De natureza incerta, classifico as medidas com o “propósito de
-promover uma melhor articulação entre os sectores público, privado e social
-envolver as entidades do sector na necessária avaliação e clarificação da arquitectura organizativa do sistema”
Sendo o Serviço Nacional de Saúde a estrutura base do sistema de saúde português é inevitável que se tenha de relacionar com outros agentes económicos que prestam também cuidados de saúde, ou que assumem responsabilidades de garantir acesso a cuidados de saúde.
Mas sempre que o Serviço Nacional de Saúde comprar ou vender cuidados de saúde a outros agentes económicos, vai ter interesses divergentes num aspecto – quando compra, o SNS quer comprar barato; quando vende quer receber o mais possível (pelo menos cobrir os custos).
A articulação entre sectores promove-se não por palavras mas por clareza, objectividade e comportamento exemplar de parte a parte nas relações e contratos que sejam estabelecidos.

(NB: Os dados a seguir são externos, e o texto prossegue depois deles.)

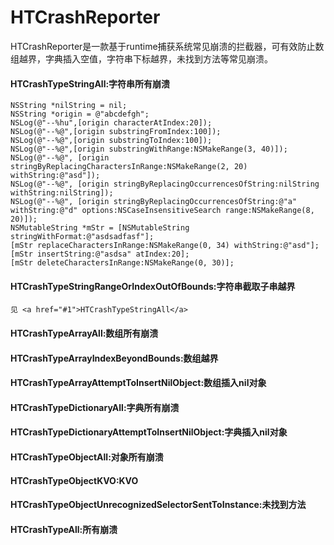 # HTCrashReporter

 HTCrashReporter是一款基于runtime捕获系统常见崩溃的拦截器，可有效防止数组越界，字典插入空值，字符串下标越界，未找到方法等常见崩溃。
 
 #### <a name="1">HTCrashTypeStringAll:字符串所有崩溃</a>
    NSString *nilString = nil;
    NSString *origin = @"abcdefgh";
    NSLog(@"--%hu",[origin characterAtIndex:20]);
    NSLog(@"--%@",[origin substringFromIndex:100]);
    NSLog(@"--%@",[origin substringToIndex:100]);
    NSLog(@"--%@",[origin substringWithRange:NSMakeRange(3, 40)]);
    NSLog(@"--%@", [origin stringByReplacingCharactersInRange:NSMakeRange(2, 20) withString:@"asd"]);
    NSLog(@"--%@", [origin stringByReplacingOccurrencesOfString:nilString withString:nilString]);
    NSLog(@"--%@", [origin stringByReplacingOccurrencesOfString:@"a" withString:@"d" options:NSCaseInsensitiveSearch range:NSMakeRange(8, 20)]);
    NSMutableString *mStr = [NSMutableString stringWithFormat:@"asdsadfasf"];
    [mStr replaceCharactersInRange:NSMakeRange(0, 34) withString:@"asd"];
    [mStr insertString:@"asdsa" atIndex:20];
    [mStr deleteCharactersInRange:NSMakeRange(0, 30)];
 #### HTCrashTypeStringRangeOrIndexOutOfBounds:字符串截取子串越界
    见 <a href="#1">HTCrashTypeStringAll</a>
 #### HTCrashTypeArrayAll:数组所有崩溃
 #### HTCrashTypeArrayIndexBeyondBounds:数组越界
 #### HTCrashTypeArrayAttemptToInsertNilObject:数组插入nil对象
 #### HTCrashTypeDictionaryAll:字典所有崩溃
 #### HTCrashTypeDictionaryAttemptToInsertNilObject:字典插入nil对象
 #### HTCrashTypeObjectAll:对象所有崩溃
 #### HTCrashTypeObjectKVO:KVO
 #### HTCrashTypeObjectUnrecognizedSelectorSentToInstance:未找到方法
 #### HTCrashTypeAll:所有崩溃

Não é razoável pedir a prestadores isolados que tenham uma visão sistémica. Tal visão pertence ao Ministério da Saúde. A pretensa ou pretendida colaboração das entidades do sector na dita clarificação da arquitectura organizativa do sistema de saúde tem que evitar que cada um defenda apenas e unicamente os seus interesses, mesmo que à custa do bem comum, no que os economistas denominariam corrida de “rent seeking”.
Talvez esteja enganado, mas creio que dificilmente se ouvirá um prestador privado (ou social) que se proponha sair do mercado por ser pouco eficiente ou por prestar algum serviço desactualizado. Se esse prestador privado ou social estiver em dificuldades argumentará certamente que a culpa é da falta de apoio do Ministério da Saúde.
Adicionalmente a todos estes aspectos, e este texto já vai longo, é fundamental que a discussão sobre a sustentabilidade financeira do Serviço Nacional de Saúde não esqueça dois aspectos:
1) a sustentabilidade financeira do Serviço Nacional de Saúde é uma restrição de recursos que se defronta, não é um objectivo ou um desígnio do Serviço Nacional de Saúde em si mesmo. É uma restrição, não é um fim. Quer-se obter a melhor saúde para a população, prestando os cuidados de saúde apropriados, dentro dos recursos disponíveis, isto é, sujeito a que o Serviço Nacional de Saúde tenha sustentabilidade financeira.
2) a restrição da sustentabilidade financeira do Serviço Nacional de Saúde é definida no contexto do espaço orçamental do Estado. O Ministério da Saúde, quanto responsável pelo Serviço Nacional de Saúde, interage no seio do Governo com os restantes ministérios para obter fundos para o Serviço Nacional de Saúde, em vez de outros serviços noutros ministérios. Há, inevitavelmente, uma dimensão de escolha política, na definição das condições de sustentabilidade financeira do Serviço Nacional de Saúde.